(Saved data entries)
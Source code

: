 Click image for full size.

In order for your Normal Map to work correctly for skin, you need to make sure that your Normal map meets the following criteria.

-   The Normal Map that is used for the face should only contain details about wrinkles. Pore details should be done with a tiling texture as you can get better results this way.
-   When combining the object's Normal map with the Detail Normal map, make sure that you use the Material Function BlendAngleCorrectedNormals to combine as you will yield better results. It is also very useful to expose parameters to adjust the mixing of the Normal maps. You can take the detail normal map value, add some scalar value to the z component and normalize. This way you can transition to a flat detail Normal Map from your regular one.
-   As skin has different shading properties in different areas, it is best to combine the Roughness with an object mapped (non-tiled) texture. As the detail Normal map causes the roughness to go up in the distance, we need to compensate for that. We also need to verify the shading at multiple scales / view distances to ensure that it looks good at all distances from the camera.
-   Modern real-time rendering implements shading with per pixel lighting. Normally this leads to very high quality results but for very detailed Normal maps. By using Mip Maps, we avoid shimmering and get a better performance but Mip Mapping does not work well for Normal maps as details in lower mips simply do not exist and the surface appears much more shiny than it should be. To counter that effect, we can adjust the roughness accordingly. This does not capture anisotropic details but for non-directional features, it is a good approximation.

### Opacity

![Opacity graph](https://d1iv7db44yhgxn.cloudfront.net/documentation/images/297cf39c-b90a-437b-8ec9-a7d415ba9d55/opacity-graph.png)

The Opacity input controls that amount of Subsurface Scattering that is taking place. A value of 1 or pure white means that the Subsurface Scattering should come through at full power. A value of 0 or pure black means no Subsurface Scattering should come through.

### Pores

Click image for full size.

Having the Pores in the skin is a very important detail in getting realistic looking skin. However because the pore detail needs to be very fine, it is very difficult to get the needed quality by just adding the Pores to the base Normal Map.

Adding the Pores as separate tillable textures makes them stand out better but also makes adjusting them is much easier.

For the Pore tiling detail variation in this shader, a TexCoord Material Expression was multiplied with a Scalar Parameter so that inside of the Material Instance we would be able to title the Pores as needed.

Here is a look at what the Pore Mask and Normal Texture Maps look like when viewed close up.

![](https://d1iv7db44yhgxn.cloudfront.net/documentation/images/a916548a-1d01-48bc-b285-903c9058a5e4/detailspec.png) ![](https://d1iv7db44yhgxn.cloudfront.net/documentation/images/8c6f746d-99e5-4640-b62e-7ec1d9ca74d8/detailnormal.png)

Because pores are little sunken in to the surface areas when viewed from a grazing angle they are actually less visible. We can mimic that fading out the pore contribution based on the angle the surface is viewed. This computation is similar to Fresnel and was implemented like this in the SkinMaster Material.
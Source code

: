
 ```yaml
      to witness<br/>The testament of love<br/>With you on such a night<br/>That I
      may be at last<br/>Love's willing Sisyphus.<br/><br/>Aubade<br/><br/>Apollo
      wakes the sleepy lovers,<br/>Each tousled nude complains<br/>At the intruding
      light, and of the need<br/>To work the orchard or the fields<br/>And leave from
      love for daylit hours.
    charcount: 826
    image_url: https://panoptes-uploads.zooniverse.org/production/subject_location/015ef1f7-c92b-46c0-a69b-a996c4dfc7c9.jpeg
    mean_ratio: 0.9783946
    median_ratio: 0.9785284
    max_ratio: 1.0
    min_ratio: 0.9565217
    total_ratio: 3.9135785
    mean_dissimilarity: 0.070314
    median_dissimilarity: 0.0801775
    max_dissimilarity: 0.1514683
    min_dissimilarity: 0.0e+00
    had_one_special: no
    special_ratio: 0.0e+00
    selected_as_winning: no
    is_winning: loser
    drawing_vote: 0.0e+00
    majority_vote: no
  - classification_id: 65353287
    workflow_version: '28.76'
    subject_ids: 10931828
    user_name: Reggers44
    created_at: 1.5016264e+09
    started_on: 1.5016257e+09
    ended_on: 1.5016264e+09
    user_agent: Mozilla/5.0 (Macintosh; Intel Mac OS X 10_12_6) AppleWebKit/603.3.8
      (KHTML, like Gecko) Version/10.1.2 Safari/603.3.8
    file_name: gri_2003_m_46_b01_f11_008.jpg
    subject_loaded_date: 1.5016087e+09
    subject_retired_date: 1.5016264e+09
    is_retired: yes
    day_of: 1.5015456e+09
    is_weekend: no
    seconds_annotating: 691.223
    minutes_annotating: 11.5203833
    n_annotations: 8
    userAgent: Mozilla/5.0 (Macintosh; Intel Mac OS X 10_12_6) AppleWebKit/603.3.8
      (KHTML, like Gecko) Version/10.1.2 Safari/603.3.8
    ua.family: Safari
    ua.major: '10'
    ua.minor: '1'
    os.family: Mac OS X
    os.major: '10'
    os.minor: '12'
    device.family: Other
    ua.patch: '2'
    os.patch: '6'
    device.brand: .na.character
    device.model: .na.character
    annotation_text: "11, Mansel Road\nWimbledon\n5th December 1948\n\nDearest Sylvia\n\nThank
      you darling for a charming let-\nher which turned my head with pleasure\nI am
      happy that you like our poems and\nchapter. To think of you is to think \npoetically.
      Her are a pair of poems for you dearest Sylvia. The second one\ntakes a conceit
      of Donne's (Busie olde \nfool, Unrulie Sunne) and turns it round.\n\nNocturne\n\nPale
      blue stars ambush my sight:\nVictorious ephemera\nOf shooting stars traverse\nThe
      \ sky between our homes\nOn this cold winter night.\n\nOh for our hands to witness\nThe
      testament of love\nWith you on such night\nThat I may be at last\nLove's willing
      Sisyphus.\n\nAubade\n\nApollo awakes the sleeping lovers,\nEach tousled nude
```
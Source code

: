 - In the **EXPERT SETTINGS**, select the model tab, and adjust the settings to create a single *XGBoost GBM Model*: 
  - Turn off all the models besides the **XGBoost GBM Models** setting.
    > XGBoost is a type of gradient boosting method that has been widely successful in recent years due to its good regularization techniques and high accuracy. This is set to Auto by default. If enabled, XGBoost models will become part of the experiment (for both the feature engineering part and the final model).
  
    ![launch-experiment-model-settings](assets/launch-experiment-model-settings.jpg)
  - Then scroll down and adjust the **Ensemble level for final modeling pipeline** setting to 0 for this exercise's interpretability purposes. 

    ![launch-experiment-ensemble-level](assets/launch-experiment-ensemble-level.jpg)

▶ TASK STATEMENT: Each line above holding the word "viewed" counts; reply with how many there are, only the number.

▶ COMPLETED TASK: 2